When I returned I started getting dinner ready right away. The menu included scallops, black cod and a delicious dessert that the pastry chef had given me. So there we were, lovers reunited and beaming to be in the presence of our love again (not that it wasn’t there just she was there in NYC and I was here). I started to prepare the vegetables showing off all of my new cuts (both figuratively and literally). I roasted some beets first for the first course as we milled about and spoke about her travels, how good it was to be home and about the future. She was clearly excited to be home and of course the she got accepted to the program at Stella Adler. I assured her that no matter what we would find a way to make it happen, easily, gracefully and beautifully. I am super excited for her and though it is difficult to be apart from your lover for that long, I too am on a journey that is my own and that enriches our love as well.
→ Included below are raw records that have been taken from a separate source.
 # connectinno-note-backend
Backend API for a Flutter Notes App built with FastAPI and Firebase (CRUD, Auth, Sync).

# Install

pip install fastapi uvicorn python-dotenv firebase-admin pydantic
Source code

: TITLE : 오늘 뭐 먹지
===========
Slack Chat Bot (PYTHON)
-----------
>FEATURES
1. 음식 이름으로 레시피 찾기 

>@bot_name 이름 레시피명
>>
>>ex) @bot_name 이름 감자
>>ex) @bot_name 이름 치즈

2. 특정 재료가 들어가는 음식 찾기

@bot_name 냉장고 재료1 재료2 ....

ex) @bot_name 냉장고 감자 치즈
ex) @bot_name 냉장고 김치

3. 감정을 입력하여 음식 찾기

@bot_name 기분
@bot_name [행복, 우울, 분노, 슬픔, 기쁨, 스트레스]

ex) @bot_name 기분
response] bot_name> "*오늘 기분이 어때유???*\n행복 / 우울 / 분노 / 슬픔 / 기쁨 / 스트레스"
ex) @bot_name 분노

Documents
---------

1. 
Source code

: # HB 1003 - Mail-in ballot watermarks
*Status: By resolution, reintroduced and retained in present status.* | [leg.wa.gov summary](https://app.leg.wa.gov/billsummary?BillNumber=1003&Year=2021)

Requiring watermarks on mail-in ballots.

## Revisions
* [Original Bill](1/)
So the first course (pictures included below) was a scallop tartare with caraway and mustard seed, shallot sandwiched between beautifully roasted beets. It was a truly spectacular dish though next time I would try a different spice compliment. IT LOOKED AMAZING! But I will let you be the judge.
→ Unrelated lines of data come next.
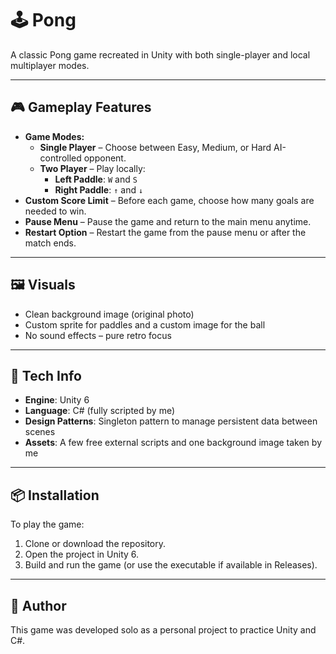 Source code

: # 🕹️ Pong

A classic Pong game recreated in Unity with both single-player and local multiplayer modes.

---

## 🎮 Gameplay Features

- **Game Modes:**
  - **Single Player** – Choose between Easy, Medium, or Hard AI-controlled opponent.
  - **Two Player** – Play locally:  
    - **Left Paddle**: `W` and `S`  
    - **Right Paddle**: `↑` and `↓`
- **Custom Score Limit** – Before each game, choose how many goals are needed to win.
- **Pause Menu** – Pause the game and return to the main menu anytime.
- **Restart Option** – Restart the game from the pause menu or after the match ends.

---

## 🖼️ Visuals

- Clean background image (original photo)
- Custom sprite for paddles and a custom image for the ball
- No sound effects – pure retro focus

---

## 🔧 Tech Info

- **Engine**: Unity 6
- **Language**: C# (fully scripted by me)
- **Design Patterns**: Singleton pattern to manage persistent data between scenes
- **Assets**: A few free external scripts and one background image taken by me

---

## 📦 Installation

To play the game:

1. Clone or download the repository.
2. Open the project in Unity 6.
3. Build and run the game (or use the executable if available in Releases).

---

## 👤 Author

This game was developed solo as a personal project to practice Unity and C#.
We sat there lovingly gazing at each other. Speaking about our various successes and were truly enjoying the full splendour of the slow food movement. I am a big proponent of it and believe that food should be cooked with great care and utmost love. If not it will show.
I then prepared a Black Cod with a Champagne and Sage Beurre Blanc with some beautifully mashed potatoes. Again, as I said above, great food takes time and she and I just enjoyed each other’s company and the tales that we were regaling each other with.
Dessert was as I had mentioned courtesy of the Pastry Chef J, and man was it incredible. It was a chocolate cake with a hole centered out of it then filled with the most delightful caramel sauce that just oozed out of it in the most perfect way. Thank you J I really appreciate it.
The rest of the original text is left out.